I have perused the evidence on record and the submissions of both Counsels.
Unlike the issue of the loan where there was evidence of remitting of money there is no documentary evidence at all (payment by cheque, receipt, letter of demand etc) of the existence of a “tenancy” between the plaintiff and the defendant. What is clear is that the two were friends and at one time the defendant stayed with the plaintiff in Germany and now the plaintiff also stayed with the defendant in Uganda. The period the plaintiff stayed with the defendant of course is much longer 43 months as opposed to 7 months.

It is indeed difficult to construe a tenancy if one stays at his friend’s house. One would expect that if such an arrangement did exist then the defendant should have followed up rental payments when he chased the plaintiff from his house which he did not. The defendant merely testified that he tried to find out where the plaintiff was in town to claim his money but was not successful. I find this testimony incredible coming from an old friend. It appears to me that the defendant had little motivation to follow upon the alleged USD 5,850 which was due. This in rental terms is a lot of money to be left hanging about. I agree with Counsel for the plaintiff that if this money is due and owing the legal onus is on the defendant to prove it. This he has not done. To my mind given the claim against the defendant for Euros 4,500, the whole rent claim appears to have come as an after thought to offset the amount. Objectively it would have been reasonable to expect the plaintiff as a long standing visitor to contribute to his hosts expenses in keeping him even without a formal rent relationship but this he did not do. This cannot reflect well upon him and probably was a basis for the breakdown of the friendship having stayed there for a long time. As a friend the defendant was under a moral obligation to make a contribution to his upkeep while at the plaintiff’s house as a grown person. Whatever really happened here the truth lies some where between the claim for the repayment of Euros 4,500, the death of a German Shepard Dog and the breakdown of good friendship. It is a pity this could not have been solved through alternative dispute resolution (ADR) an opportunity this Court gave to the parties.

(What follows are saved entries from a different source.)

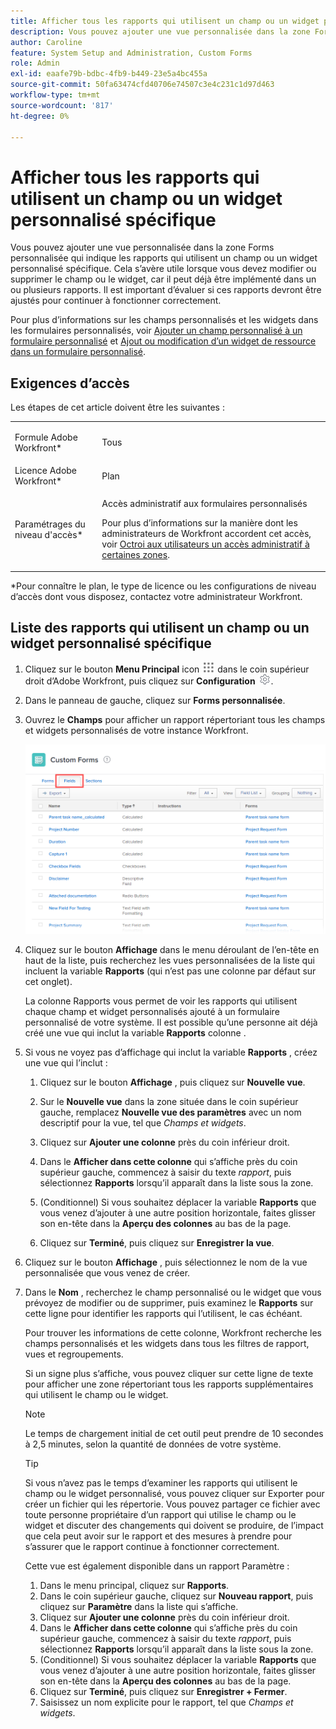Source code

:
 ```yaml
---
title: Afficher tous les rapports qui utilisent un champ ou un widget personnalisé spécifique
description: Vous pouvez ajouter une vue personnalisée dans la zone Forms personnalisée qui indique les rapports qui utilisent un champ ou un widget personnalisé spécifique. Cela s’avère utile lorsque vous devez modifier ou supprimer le champ ou le widget, car il peut déjà être implémenté dans un ou plusieurs rapports. Il est important d’évaluer si ces rapports devront être ajustés pour continuer à fonctionner correctement.
author: Caroline
feature: System Setup and Administration, Custom Forms
role: Admin
exl-id: eaafe79b-bdbc-4fb9-b449-23e5a4bc455a
source-git-commit: 50fa63474cfd40706e74507c3e4c231c1d97d463
workflow-type: tm+mt
source-wordcount: '817'
ht-degree: 0%

---
```


# Afficher tous les rapports qui utilisent un champ ou un widget personnalisé spécifique

Vous pouvez ajouter une vue personnalisée dans la zone Forms personnalisée qui indique les rapports qui utilisent un champ ou un widget personnalisé spécifique. Cela s’avère utile lorsque vous devez modifier ou supprimer le champ ou le widget, car il peut déjà être implémenté dans un ou plusieurs rapports. Il est important d’évaluer si ces rapports devront être ajustés pour continuer à fonctionner correctement.

Pour plus d’informations sur les champs personnalisés et les widgets dans les formulaires personnalisés, voir [Ajouter un champ personnalisé à un formulaire personnalisé](../../../administration-and-setup/customize-workfront/create-manage-custom-forms/add-a-custom-field-to-a-custom-form.md) et [Ajout ou modification d’un widget de ressource dans un formulaire personnalisé](../../../administration-and-setup/customize-workfront/create-manage-custom-forms/add-widget-or-edit-its-properties-in-a-custom-form.md).

## Exigences d’accès

Les étapes de cet article doivent être les suivantes :

<table style="table-layout:auto"> 
 <col> 
 <col> 
 <tbody> 
  <tr data-mc-conditions=""> 
   <td role="rowheader"> <p>Formule Adobe Workfront*</p> </td> 
   <td>Tous</td> 
  </tr> 
  <tr> 
   <td role="rowheader">Licence Adobe Workfront*</td> 
   <td>Plan</td> 
  </tr> 
  <tr data-mc-conditions=""> 
   <td role="rowheader">Paramétrages du niveau d'accès*</td> 
   <td> <p>Accès administratif aux formulaires personnalisés</p> <p>Pour plus d’informations sur la manière dont les administrateurs de Workfront accordent cet accès, voir <a href="../../../administration-and-setup/add-users/configure-and-grant-access/grant-users-admin-access-certain-areas.md" class="MCXref xref">Octroi aux utilisateurs un accès administratif à certaines zones</a>.</p> </td> 
  </tr> 
 </tbody> 
</table>

&#42;Pour connaître le plan, le type de licence ou les configurations de niveau d’accès dont vous disposez, contactez votre administrateur Workfront.

## Liste des rapports qui utilisent un champ ou un widget personnalisé spécifique

1. Cliquez sur le bouton **Menu Principal** icon ![](assets/main-menu-icon.png) dans le coin supérieur droit d’Adobe Workfront, puis cliquez sur **Configuration** ![](assets/gear-icon-settings.png).

1. Dans le panneau de gauche, cliquez sur **Forms personnalisée**.
1. Ouvrez le **Champs** pour afficher un rapport répertoriant tous les champs et widgets personnalisés de votre instance Workfront.

   ![](assets/fields-tab.png)

1. Cliquez sur le bouton **Affichage** dans le menu déroulant de l’en-tête en haut de la liste, puis recherchez les vues personnalisées de la liste qui incluent la variable **Rapports** (qui n’est pas une colonne par défaut sur cet onglet).

   La colonne Rapports vous permet de voir les rapports qui utilisent chaque champ et widget personnalisés ajouté à un formulaire personnalisé de votre système. Il est possible qu’une personne ait déjà créé une vue qui inclut la variable **Rapports** colonne .

1. Si vous ne voyez pas d’affichage qui inclut la variable **Rapports** , créez une vue qui l’inclut :

   1. Cliquez sur le bouton **Affichage** , puis cliquez sur **Nouvelle vue**.

   1. Sur le **Nouvelle vue** dans la zone située dans le coin supérieur gauche, remplacez **Nouvelle vue des paramètres** avec un nom descriptif pour la vue, tel que *Champs et widgets*.

   1. Cliquez sur **Ajouter une colonne** près du coin inférieur droit.
   1. Dans le **Afficher dans cette colonne** qui s’affiche près du coin supérieur gauche, commencez à saisir du texte *rapport*, puis sélectionnez **Rapports** lorsqu’il apparaît dans la liste sous la zone.

   1. (Conditionnel) Si vous souhaitez déplacer la variable **Rapports** que vous venez d’ajouter à une autre position horizontale, faites glisser son en-tête dans la **Aperçu des colonnes** au bas de la page.

   1. Cliquez sur **Terminé**, puis cliquez sur **Enregistrer la vue**.

1. Cliquez sur le bouton **Affichage** , puis sélectionnez le nom de la vue personnalisée que vous venez de créer.
1. Dans le **Nom** , recherchez le champ personnalisé ou le widget que vous prévoyez de modifier ou de supprimer, puis examinez le **Rapports** sur cette ligne pour identifier les rapports qui l’utilisent, le cas échéant.

   Pour trouver les informations de cette colonne, Workfront recherche les champs personnalisés et les widgets dans tous les filtres de rapport, vues et regroupements.

   Si un signe plus s’affiche, vous pouvez cliquer sur cette ligne de texte pour afficher une zone répertoriant tous les rapports supplémentaires qui utilisent le champ ou le widget.

   >[!NOTE]
   >
   >Le temps de chargement initial de cet outil peut prendre de 10 secondes à 2,5 minutes, selon la quantité de données de votre système.

   >[!TIP]
   >
   >Si vous n’avez pas le temps d’examiner les rapports qui utilisent le champ ou le widget personnalisé, vous pouvez cliquer sur Exporter pour créer un fichier qui les répertorie. Vous pouvez partager ce fichier avec toute personne propriétaire d’un rapport qui utilise le champ ou le widget et discuter des changements qui doivent se produire, de l’impact que cela peut avoir sur le rapport et des mesures à prendre pour s’assurer que le rapport continue à fonctionner correctement.
   >
   >Cette vue est également disponible dans un rapport Paramètre :
   >      
   > 1. Dans le menu principal, cliquez sur **Rapports**.
   > 1. Dans le coin supérieur gauche, cliquez sur **Nouveau rapport**, puis cliquez sur **Paramètre** dans la liste qui s’affiche.
   > 1. Cliquez sur **Ajouter une colonne** près du coin inférieur droit.
   > 1. Dans le **Afficher dans cette colonne** qui s’affiche près du coin supérieur gauche, commencez à saisir du texte *rapport*, puis sélectionnez **Rapports** lorsqu’il apparaît dans la liste sous la zone.
   > 1. (Conditionnel) Si vous souhaitez déplacer la variable **Rapports** que vous venez d’ajouter à une autre position horizontale, faites glisser son en-tête dans la **Aperçu des colonnes** au bas de la page.
   > 1. Cliquez sur **Terminé**, puis cliquez sur **Enregistrer + Fermer**.
   > 1. Saisissez un nom explicite pour le rapport, tel que *Champs et widgets*.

In answer to the third issue I find that on the evidence adduced and balance probabilities the plaintiff was under no legally binding obligation to pay rent for the occupation of the defendant’s premises.

Issue No. 4: Remedies.

The plaintiff prayed for the following remedies in the plaint.

1. Euros 6,500.

Only Euros 4,500 were proved and admitted to. I accordingly award the plaintiff Euros 4,500.

 

2. The return of laptop computer and printer or Ug.Shs.5,400,000/= being their value.

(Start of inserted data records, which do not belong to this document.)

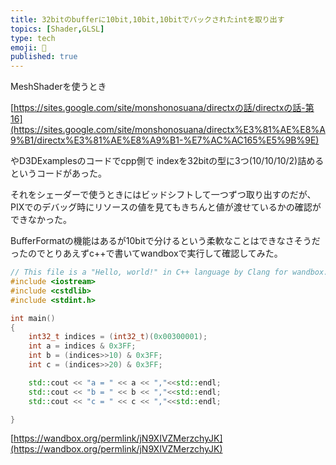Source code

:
 ```yaml
---
title: 32bitのbufferに10bit,10bit,10bitでパックされたintを取り出す
topics: [Shader,GLSL]
type: tech
emoji: 💛
published: true
---
```


MeshShaderを使うとき

[https://sites.google.com/site/monshonosuana/directxの話/directxの話-第16](https://sites.google.com/site/monshonosuana/directx%E3%81%AE%E8%A9%B1/directx%E3%81%AE%E8%A9%B1-%E7%AC%AC165%E5%9B%9E)

やD3DExamplesのコードでcpp側で indexを32bitの型に3つ(10/10/10/2)詰めるというコードがあった。

それをシェーダーで使うときにはビッドシフトして一つずつ取り出すのだが、PIXでのデバッグ時にリソースの値を見てもきちんと値が渡せているかの確認ができなかった。

BufferFormatの機能はあるが10bitで分けるという柔軟なことはできなさそうだったのでとりあえずc++で書いてwandboxで実行して確認してみた。

```cpp
// This file is a "Hello, world!" in C++ language by Clang for wandbox.
#include <iostream>
#include <cstdlib>
#include <stdint.h>

int main()
{
    int32_t indices = (int32_t)(0x00300001);
    int a = indices & 0x3FF;
    int b = (indices>>10) & 0x3FF;
    int c = (indices>>20) & 0x3FF;

    std::cout << "a = " << a << ","<<std::endl;
    std::cout << "b = " << b << ","<<std::endl;
    std::cout << "c = " << c << ","<<std::endl;

}
```

[https://wandbox.org/permlink/jN9XIVZMerzchyJK](https://wandbox.org/permlink/jN9XIVZMerzchyJK)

The laptop computer and printer were returned by order of Court and this rests that issue.

 

3. Interest at 24% from the 7th day of September till payment in full.

Clearly the parties as longtime friends did not intend to create any form of commercial transaction over the loan of Euros 4,500. I find it therefore unreasonable to give any interest in this so I give none.

 

 

 

 

4. General damages for breach of contract.

Counsel for the plaintiff led no evidence as to proof of general damages. He only cited the case of Fredrick Pool Nsubuga V AG. 1993 1 KARL 33 (unofficial) that general damages are within Courts discretion to put the plaintiff in the position he was before the wrong. He however said a figure of Ug.Shs. 8,000,000/= should be awarded as general damages.

I find that to give the informal nature of this transaction I would award

nominal damages instead of 10,000/=.

 

5. Costs.

I find that this is a good case for each party to bear their own costs given that this was an open ended loan.

As to the counterclaim I dismiss it and order that here again each party bears its own costs given their conduct especially given the hospitality accorded by the defendant to the plaintiff for a long time.